A terra il corpo di una donna, sua madre, 61 anni, psichiatra, in un lago di sangue, trafitta da numerose coltellate. Poco distante, sotto choc, il figlio poco piu' che 17enne. Gli agenti dell'Ufficio di prevenzione generale hanno pochi dubbi: ad uccidere la donna sarebbe stato suo figlio, che sarebbe stato adottato, al culmine di una lite. La sua posizione e' ancora al vaglio del pm del Tribunale dei Minori. Il padre del ragazzo, anche lui psichiatra, non era in casa al momento del delitto.
Sara' fondamentale sapere anche dai vicini di casa se in famiglia vi fossero dissapori tali da poter far ipotizzare un esito cosi' tragico. Tra i residenti c'e' chi avrebbe detto di aver sentito delle urla provenienti dall'abitazione. L'appartamento, dall'esterno, appare particolarmente grande. Sul balcone ci sono anche bandiere dell'Italia e dell'Europa. La casa dove e' stata uccisa a coltellate la donna e' una traversa di via Mezzocannone. Sul posto sono accorse numerose le volanti della Polizia.

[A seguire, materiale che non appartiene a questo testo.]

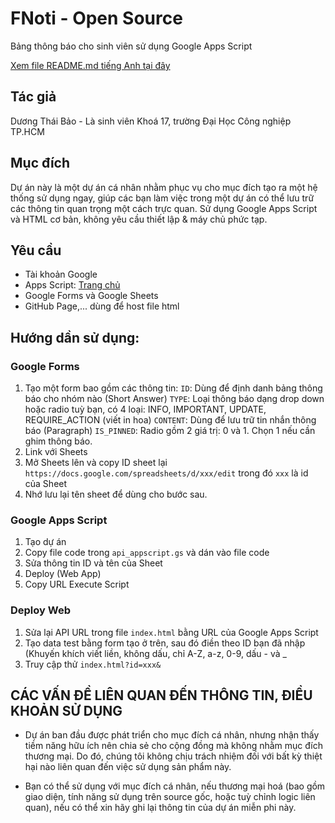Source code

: # FNoti - Open Source
Bảng thông báo cho sinh viên sử dụng Google Apps Script

[Xem file README.md tiếng Anh tại đây](README.md)

## Tác giả
Dương Thái Bảo - Là sinh viên Khoá 17, trường Đại Học Công nghiệp TP.HCM

## Mục đích
Dự án này là một dự án cá nhân nhằm phục vụ cho mục đích tạo ra một hệ thống sử dụng ngay, giúp các bạn làm việc trong một dự án có thể lưu trữ các thông tin quan trọng một cách trực quan. Sử dụng Google Apps Script và HTML cơ bản, không yêu cầu thiết lập & máy chủ phức tạp.

## Yêu cầu
* Tài khoản Google
* Apps Script: [Trang chủ](https://script.google.com/home/)
* Google Forms và Google Sheets
* GitHub Page,... dùng để host file html

## Hướng dần sử dụng:

### Google Forms
1. Tạo một form bao gồm các thông tin:
`ID`: Dùng để định danh bảng thông báo cho nhóm nào (Short Answer)
`TYPE`: Loại thông báo dạng drop down hoặc radio tuỳ bạn, có 4 loại: INFO, IMPORTANT, UPDATE, REQUIRE_ACTION (viết in hoa)
`CONTENT`: Dùng để lưu trữ tin nhắn thông báo (Paragraph)
`IS_PINNED`: Radio gồm 2 giá trị: 0 và 1. Chọn 1 nếu cần ghim thông báo.
2. Link với Sheets
3. Mở Sheets lên và copy ID sheet lại 
`https://docs.google.com/spreadsheets/d/xxx/edit` trong đó `xxx` là id của Sheet
4. Nhớ lưu lại tên sheet để dùng cho bước sau.

### Google Apps Script
1. Tạo dự án
2. Copy file code trong `api_appscript.gs` và dán vào file code
3. Sửa thông tin ID và tên của Sheet
3. Deploy (Web App)
4. Copy URL Execute Script

### Deploy Web
1. Sửa lại API URL trong file `index.html` bằng URL của Google Apps Script
2. Tạo data test bằng form tạo ở trên, sau đó điền theo ID bạn đã nhập (Khuyến khích viết liền, không dấu, chỉ A-Z, a-z, 0-9, dấu - và _
3. Truy cập thử
`index.html?id=xxx&`


## CÁC VẤN ĐỀ LIÊN QUAN ĐẾN THÔNG TIN, ĐIỀU KHOẢN SỬ DỤNG
  * Dự án ban đầu được phát triển cho mục đích cá nhân, nhưng nhận thấy tiềm năng hữu ích nên chia sẻ cho cộng đồng mà không nhằm mục đích thương mại. Do đó, chúng tôi không chịu trách nhiệm đối với bất kỳ thiệt hại nào liên quan đến việc sử dụng sản phẩm này.

  * Bạn có thể sử dụng với mục đích cá nhân, nếu thương mại hoá (bao gồm giao diện, tính năng sử dụng trên source gốc, hoặc tuỳ chỉnh logic liên quan), nếu có thể xin hãy ghi lại thông tin của dự án miễn phi này.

La movida non si è fermata nonostante la tragedia
E nel frattempo, forse ignari di quanto accaduto, molti hanno continuato a sedere ai tavolini dei locali della movida della zona. Nel posto sono numerosi i locali che attrraggono giovani dalla citta' e dal resto della provincia.

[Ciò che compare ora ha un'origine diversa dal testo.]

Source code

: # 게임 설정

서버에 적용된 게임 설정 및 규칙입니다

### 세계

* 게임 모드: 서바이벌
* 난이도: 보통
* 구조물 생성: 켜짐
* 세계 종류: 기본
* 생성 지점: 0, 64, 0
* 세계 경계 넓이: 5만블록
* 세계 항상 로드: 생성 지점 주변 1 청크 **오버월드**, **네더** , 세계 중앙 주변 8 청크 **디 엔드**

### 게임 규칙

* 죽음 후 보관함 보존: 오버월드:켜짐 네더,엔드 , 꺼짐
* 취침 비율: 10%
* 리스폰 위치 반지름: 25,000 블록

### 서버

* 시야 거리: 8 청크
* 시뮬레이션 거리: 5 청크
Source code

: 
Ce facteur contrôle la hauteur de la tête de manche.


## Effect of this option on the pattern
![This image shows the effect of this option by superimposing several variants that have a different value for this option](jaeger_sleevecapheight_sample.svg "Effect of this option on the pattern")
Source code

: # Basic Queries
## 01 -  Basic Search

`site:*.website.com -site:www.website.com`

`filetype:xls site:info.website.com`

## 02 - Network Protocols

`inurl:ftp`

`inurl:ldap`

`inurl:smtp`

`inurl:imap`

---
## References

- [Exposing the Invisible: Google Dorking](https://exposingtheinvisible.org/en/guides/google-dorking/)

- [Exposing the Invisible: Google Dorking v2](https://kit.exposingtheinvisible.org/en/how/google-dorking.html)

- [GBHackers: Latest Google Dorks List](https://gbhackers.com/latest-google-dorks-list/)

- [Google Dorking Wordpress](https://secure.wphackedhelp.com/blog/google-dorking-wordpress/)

Appena il 23 febbraio scorso in citta' un uomo aveva ucciso la madre anche in questo caso al termine di una lite: l'omicida un immigrato srilankese che aveva colpito la donna in un'abitazione del Rione Materdei, in vico Paradiso alla Salute. I poliziotti, avvertiti da una segnalazione, avevano trovato il corpo privo di vita di una donna con ematomi sul volto. Nell'abitazione c' era anche il figlio che, nel corso di un interrogatorio, avrebbe poi ammesso di aver colpito piu' volte la madre al volto durante una lite.
Il 10 settembre dell'anno scorso, invece, i carabinieri di Napoli hanno sottoposto a fermo un uomo ritenuto responsabile di avere ucciso e fatto a pezzi la madre di 85 anni nell'abitazione della famiglia in via Montagna Spaccata. Altra tragedia di una follia oscura e imprevedibile.
Il 17enne sottoposto a fermo dagli inquirenti: nuovi particolari
E' stato sottoposto a fermo di pm il 17enne che ieri sera ha ucciso la madre nella loro casa al centro storico. Secondo quanto ricostruito dalla Polizia, tra madre e figlio sarebbe scoppiato un violento litigio, culminato nelle numerose coltellate inferte dal 17enne alla donna di 61 anni, dopodiché lo stesso si è chiuso in casa. I primi a riuscire ad entrare nell'abitazione sono stati i Vigili del fuoco attraverso una finestra. I poliziotti dell'Ufficio prevenzione generale della Questura e del Commissariato Decumani hanno avviato le indagini sull'omicidio, la cui dinamica è apparsa subito chiara. Al termine degli accertamenti, il ragazzo è stato quindi sottoposto a fermo di indiziato di delitto disposto dal pubblico ministero.